Session Title: Neurodevelopment and Neurodegeneration
EFFECT OF PROTEASOME INHIBITION IN GOLGI APPARATUS AND CENTROSOME STRUCTURE - RELEVANCE IN PARKINSON´S DISEASE PATHOPHYSIOLOGY
F. Diaz-Corrales1, M.P. Gavilan1, D. Ruano2, R.M. Rios1
Parkinson´s disease (PD) is characterized by progressive loss of dopaminergic neurons. Cytological hallmarks of this disease are the presence of protein aggregates known as Lewy bodies, that contain γ-tubulin, and fragmentation of the Golgi Apparatus (GA). It is well-known that the centrosome and the GA maintain a intimate relationship in mammalian cells.

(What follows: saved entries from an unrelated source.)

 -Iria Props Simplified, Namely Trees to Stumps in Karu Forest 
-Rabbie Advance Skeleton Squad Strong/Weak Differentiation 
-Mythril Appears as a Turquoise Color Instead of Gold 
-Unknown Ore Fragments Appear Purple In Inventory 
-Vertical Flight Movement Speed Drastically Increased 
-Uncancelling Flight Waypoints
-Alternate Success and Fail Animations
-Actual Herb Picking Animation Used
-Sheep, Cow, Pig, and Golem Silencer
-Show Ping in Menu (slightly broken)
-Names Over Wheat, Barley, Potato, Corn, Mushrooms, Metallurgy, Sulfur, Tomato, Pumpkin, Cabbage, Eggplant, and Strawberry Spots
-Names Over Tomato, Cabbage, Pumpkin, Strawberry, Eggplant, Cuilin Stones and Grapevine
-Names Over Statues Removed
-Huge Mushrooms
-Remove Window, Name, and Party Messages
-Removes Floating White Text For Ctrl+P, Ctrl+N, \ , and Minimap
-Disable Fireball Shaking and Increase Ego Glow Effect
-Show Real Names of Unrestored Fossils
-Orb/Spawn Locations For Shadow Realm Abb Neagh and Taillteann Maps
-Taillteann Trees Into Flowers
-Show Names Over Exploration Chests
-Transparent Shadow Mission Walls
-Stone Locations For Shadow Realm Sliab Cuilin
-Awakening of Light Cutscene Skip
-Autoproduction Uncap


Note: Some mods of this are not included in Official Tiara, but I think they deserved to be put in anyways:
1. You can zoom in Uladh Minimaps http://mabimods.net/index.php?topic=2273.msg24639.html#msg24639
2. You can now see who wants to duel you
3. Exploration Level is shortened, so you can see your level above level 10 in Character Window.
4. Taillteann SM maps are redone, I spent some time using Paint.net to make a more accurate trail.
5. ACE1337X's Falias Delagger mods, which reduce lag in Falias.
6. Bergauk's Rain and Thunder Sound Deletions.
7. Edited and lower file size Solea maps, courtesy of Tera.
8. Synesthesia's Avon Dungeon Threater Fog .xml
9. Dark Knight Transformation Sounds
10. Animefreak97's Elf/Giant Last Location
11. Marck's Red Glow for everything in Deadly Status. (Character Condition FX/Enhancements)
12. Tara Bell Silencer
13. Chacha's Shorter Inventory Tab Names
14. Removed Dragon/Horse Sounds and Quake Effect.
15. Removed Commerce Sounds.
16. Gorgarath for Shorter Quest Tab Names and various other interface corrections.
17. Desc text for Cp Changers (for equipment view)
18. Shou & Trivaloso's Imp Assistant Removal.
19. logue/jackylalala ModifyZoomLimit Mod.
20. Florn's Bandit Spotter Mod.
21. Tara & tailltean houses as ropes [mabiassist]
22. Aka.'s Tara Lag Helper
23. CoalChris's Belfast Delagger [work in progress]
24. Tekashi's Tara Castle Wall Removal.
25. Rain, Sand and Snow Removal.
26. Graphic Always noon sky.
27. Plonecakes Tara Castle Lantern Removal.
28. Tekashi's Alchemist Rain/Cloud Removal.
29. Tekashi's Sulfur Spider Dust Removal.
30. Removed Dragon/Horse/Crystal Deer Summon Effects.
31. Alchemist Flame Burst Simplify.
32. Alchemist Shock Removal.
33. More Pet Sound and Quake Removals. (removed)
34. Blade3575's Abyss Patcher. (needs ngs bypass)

However, the mechanisms responsible of GA/centrosome perturbations in PD are unknown. We have analysed GA fragmentation and γ-tubulin aggregation in the neuroblast SH-SY5Y cells treated with the proteasome inhibitor MG132. Several constitutive proteins of GA, centrosome and MT cytoskeleton were tested by immunofluorescence and Western blotting. In non-treated cells, an intact Golgi ribbon located near to the centrosome was observed (Figure 1I). On the contrary, MG132 treatment induced GA fragmentation and γ-tubulin aggregation in a dose-dependent manner (1J-L). Interestingly, GA fragmentation was observed under conditions in which γ-tubulin aggregates were not present (Fig 1C-D), suggesting that this is not a consequence of MT-network perturbation. Confocal analysis also revealed an early and dramatic effect on the trans side of the GA. In addition, membrane traffic pathways connecting the ER with the cell surface appeared perturbed in treated cells. These results might be relevant for understanding GA dysfunction in PD.